Introduction
Video classification is a common and complex area in machine learning. Unlike other vision tasks that contain only spatial information (Segmentation, Object Detection, Mono-Depth), the addition of the temporal dimension makes error analysis and pinpointing failures root-cause especially challenging.
In this blog, we explore that challenge through the lens of Tensorleap, a powerful platform for visualizing and interpreting deep learning models. We will use Tensorleap to peer inside the mind of a video classifier.
Along the way, we’ll use Tensorleap’s explainability engine to explore concepts in the data, balance the dataset, and characterize failures. By the end, you’ll understand how Tensorleap can be used not just to interpret model outputs, but to actively debug and improve your video classification pipelines.
Dataset
For this exploration, we turned to Kinetics-400 – a widely-used dataset from DeepMind featuring around 240,000 short video clips, each labeled with one of 400 human action classes. These videos, originally sourced from YouTube, serve as a rich and diverse benchmark for human activity recognition.

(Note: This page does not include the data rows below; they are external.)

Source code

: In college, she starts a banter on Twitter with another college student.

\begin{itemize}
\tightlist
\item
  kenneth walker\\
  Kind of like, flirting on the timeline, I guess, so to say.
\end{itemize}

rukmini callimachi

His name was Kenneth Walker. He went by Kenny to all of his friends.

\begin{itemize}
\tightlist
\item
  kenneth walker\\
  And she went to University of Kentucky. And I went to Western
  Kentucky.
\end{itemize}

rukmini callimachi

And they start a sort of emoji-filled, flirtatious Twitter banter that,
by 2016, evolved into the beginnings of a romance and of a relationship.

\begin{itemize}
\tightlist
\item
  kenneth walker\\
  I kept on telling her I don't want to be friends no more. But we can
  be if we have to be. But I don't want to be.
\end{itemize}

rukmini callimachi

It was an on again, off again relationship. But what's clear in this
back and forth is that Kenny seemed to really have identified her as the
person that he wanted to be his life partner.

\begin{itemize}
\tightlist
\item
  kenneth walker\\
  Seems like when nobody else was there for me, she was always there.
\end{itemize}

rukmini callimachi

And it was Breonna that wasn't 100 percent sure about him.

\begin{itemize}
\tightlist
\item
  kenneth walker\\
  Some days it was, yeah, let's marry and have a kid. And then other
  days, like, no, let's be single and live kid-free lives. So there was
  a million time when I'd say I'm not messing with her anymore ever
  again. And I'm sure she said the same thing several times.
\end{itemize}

To keep our analysis focused, we limited our scope to five classes: abseiling, disc golfing, playing basketball, rock climbing, snowboarding.
Model
To tackle video classification, we used X3D from FAIR’s PyTorchVideo library. X3D is a lightweight 3D convolutional network designed specifically for efficient video classification. It is designed to strike a balance: capture the rich spatiotemporal patterns in video clips while keeping computational costs low.
For this experiment, we used the medium-sized variant of X3D, which packs around 40 million parameters and achieves 74.6% top-1 accuracy on Kinetics-400.
Each input to the model consists of 16 frames at 256×256 resolution, representing the first 2 seconds of a video. The output is a prediction across all 400 action classes. Note: while we limited our analysis to a subset of five classes for interpretability and focus, the model itself still performs classification across the full set of 400 Kinetics labels.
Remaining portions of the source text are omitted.